The role of model assumptions on statistics is often taught and communicated in a misleading way. No real data are ever normally distributed, so if it were the case that for applying ANOVA and other methods data would really have to be from a normal distribution, these methods could never be applied.
In fact the p-values that you get out of an ANOVA are computed under the normality assumption assuming the null hypothesis. What these tell you is whether, regarding potential differences in means, data are compatible with a model with homogeneous variances (homoscedasticity) and equal means, i.e. whether the data give you a strong indication that this is not the case. In case p-values are insignificant, it means you don't have indication against the model with equal means in the data, but it doesn't mean means are really equal, and neither that the homoscedastic normal model is realistic.
This means that the test can absolutely be computed and interpreted for data for which you don't know whether the data are normally distributed or homoscedastic, or even where you know (realistically) that this is not the case. If you don't find significance, you don't have evidence against the null model, but this doesn't mean the null model is true anyway. No interpretation problem here. If you find significance, the null model looks wrong. At this point you may be interested in what exactly is wrong with the null model. If indeed data were normally distributed and homoscedastic, what is wrong with the null model is that means are apparently not equal. However you don't know this, and you may wonder whether you get significance for deviations from the null model other than unequal means. At this point I'd just look at the data and see what they look like, i.e., whether rejection was apparently caused by differences in means rather than deviations from normality or homoscedasticity. Note that the latter is not likely, as ANOVA is quite robust, meaning that it is hard to reject even with deviations from normality/heteroscedasticity if underlying means are in fact equal. But in any case you can say that (a) the equal means null hypothesis was rejected and (b) that the data clearly seem to indicate that means are indeed different (if that is how the data look like), be they normal/homoscedastic or not. So I don't see a big problem with straight ANOVA here.

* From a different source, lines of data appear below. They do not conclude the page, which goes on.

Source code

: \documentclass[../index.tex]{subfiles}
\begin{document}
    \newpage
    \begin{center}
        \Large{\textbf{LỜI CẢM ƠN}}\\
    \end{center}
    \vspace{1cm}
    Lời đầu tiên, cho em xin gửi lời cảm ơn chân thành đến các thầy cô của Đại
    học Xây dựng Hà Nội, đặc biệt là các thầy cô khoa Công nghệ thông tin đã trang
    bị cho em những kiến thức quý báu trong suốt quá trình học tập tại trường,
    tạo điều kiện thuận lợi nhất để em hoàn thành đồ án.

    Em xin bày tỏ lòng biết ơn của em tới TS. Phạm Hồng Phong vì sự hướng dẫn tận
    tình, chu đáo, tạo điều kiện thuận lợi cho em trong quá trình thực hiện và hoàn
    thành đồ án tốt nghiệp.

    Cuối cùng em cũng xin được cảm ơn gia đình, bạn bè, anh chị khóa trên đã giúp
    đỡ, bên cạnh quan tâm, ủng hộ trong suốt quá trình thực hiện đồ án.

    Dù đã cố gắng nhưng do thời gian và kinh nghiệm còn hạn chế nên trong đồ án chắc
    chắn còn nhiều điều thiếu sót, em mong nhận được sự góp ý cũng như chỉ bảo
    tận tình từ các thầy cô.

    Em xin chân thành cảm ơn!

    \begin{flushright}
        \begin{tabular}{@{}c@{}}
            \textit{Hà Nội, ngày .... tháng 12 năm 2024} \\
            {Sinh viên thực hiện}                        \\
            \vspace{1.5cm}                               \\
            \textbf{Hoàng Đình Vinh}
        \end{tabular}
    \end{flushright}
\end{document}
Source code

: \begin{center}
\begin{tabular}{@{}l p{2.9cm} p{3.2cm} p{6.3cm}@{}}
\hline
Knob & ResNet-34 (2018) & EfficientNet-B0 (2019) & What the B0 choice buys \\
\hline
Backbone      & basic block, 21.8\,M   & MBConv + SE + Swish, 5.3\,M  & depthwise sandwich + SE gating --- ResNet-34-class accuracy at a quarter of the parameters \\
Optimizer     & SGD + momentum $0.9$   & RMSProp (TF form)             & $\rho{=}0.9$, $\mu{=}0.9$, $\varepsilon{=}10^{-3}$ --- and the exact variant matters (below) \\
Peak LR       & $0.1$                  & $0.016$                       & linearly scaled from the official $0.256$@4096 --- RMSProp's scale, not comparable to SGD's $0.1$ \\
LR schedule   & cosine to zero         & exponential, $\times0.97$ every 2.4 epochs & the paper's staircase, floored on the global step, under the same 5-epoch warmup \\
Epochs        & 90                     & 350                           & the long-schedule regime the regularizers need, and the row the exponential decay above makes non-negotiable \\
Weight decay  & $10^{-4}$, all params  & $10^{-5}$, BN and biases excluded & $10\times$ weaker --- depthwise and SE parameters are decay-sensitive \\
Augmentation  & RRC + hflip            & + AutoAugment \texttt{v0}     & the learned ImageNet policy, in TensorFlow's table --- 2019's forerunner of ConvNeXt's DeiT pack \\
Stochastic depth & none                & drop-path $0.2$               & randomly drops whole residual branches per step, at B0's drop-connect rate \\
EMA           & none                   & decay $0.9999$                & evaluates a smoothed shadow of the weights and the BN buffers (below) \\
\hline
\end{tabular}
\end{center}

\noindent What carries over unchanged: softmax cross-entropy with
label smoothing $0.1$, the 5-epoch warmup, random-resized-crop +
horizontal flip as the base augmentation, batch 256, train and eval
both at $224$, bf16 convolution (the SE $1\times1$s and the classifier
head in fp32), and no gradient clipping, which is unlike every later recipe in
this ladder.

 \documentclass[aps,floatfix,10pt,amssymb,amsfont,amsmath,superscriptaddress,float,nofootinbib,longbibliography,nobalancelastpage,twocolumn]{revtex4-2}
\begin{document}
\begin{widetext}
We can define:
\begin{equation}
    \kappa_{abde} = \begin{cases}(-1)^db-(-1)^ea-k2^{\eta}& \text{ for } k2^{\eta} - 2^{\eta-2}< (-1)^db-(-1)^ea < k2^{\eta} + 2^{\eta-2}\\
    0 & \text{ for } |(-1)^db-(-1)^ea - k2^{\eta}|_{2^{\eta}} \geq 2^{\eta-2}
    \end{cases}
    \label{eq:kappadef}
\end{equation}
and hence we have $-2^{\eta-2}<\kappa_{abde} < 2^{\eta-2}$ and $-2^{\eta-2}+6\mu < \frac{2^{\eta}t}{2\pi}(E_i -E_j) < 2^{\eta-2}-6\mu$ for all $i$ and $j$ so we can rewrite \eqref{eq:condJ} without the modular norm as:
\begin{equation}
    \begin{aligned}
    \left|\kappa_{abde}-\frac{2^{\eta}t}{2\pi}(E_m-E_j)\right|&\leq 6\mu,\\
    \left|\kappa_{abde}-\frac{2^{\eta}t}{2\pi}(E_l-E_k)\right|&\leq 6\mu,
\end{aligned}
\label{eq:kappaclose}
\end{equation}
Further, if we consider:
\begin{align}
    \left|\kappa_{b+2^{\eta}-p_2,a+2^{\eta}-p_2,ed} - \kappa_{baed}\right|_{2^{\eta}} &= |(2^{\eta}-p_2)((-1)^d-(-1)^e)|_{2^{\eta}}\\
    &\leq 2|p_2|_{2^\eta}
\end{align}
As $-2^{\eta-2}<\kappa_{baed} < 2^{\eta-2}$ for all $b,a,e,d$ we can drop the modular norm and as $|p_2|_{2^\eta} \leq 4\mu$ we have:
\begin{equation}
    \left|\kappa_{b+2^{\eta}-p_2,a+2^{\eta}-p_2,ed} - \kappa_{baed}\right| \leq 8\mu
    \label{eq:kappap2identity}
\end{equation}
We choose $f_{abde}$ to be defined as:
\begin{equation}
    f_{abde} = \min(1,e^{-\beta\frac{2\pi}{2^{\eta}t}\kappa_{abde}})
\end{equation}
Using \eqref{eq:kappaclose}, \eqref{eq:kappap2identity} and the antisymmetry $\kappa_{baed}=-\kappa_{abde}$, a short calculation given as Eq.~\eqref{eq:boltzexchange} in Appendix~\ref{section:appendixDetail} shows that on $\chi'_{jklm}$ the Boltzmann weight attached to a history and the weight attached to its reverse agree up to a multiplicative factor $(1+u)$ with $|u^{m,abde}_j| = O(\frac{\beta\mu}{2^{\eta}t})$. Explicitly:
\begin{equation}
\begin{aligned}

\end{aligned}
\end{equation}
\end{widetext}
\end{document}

There are sometimes reasons to use methods that have weaker assumptions such as Kruskal-Wallis or Welch's ANOVA, particularly because the power of the ANOVA may become smaller with, e.g., outliers or some forms of heteroscedasticity. With three observations per time point however I don't see much if any advantages in using these unless you have some extreme outliers.
The thing is that Kruskal-Wallis reduces information (from raw data to ranks), which in itself loses some power, and this is not a good idea if your information is already very weak because of the small sample size. Welch ANOVA probably won't do any harm, but also has somewhat less power in some situations because weaker assumptions mean that the information going into computation of the p-values is weaker; it may help a bit in some situations (where we are not close to the standard ANOVA model assumptions) and may do a bit of damage in some others, and chances are it's hard to figure out with this small amount of data whether we are in the first or the second situation (it may also be that it agrees with standard ANOVA often or always in your situation).
That said, of course the weak amount of information that you have will be a problem with whatever you do. There is nothing in statistics that can extract something strong from weak data.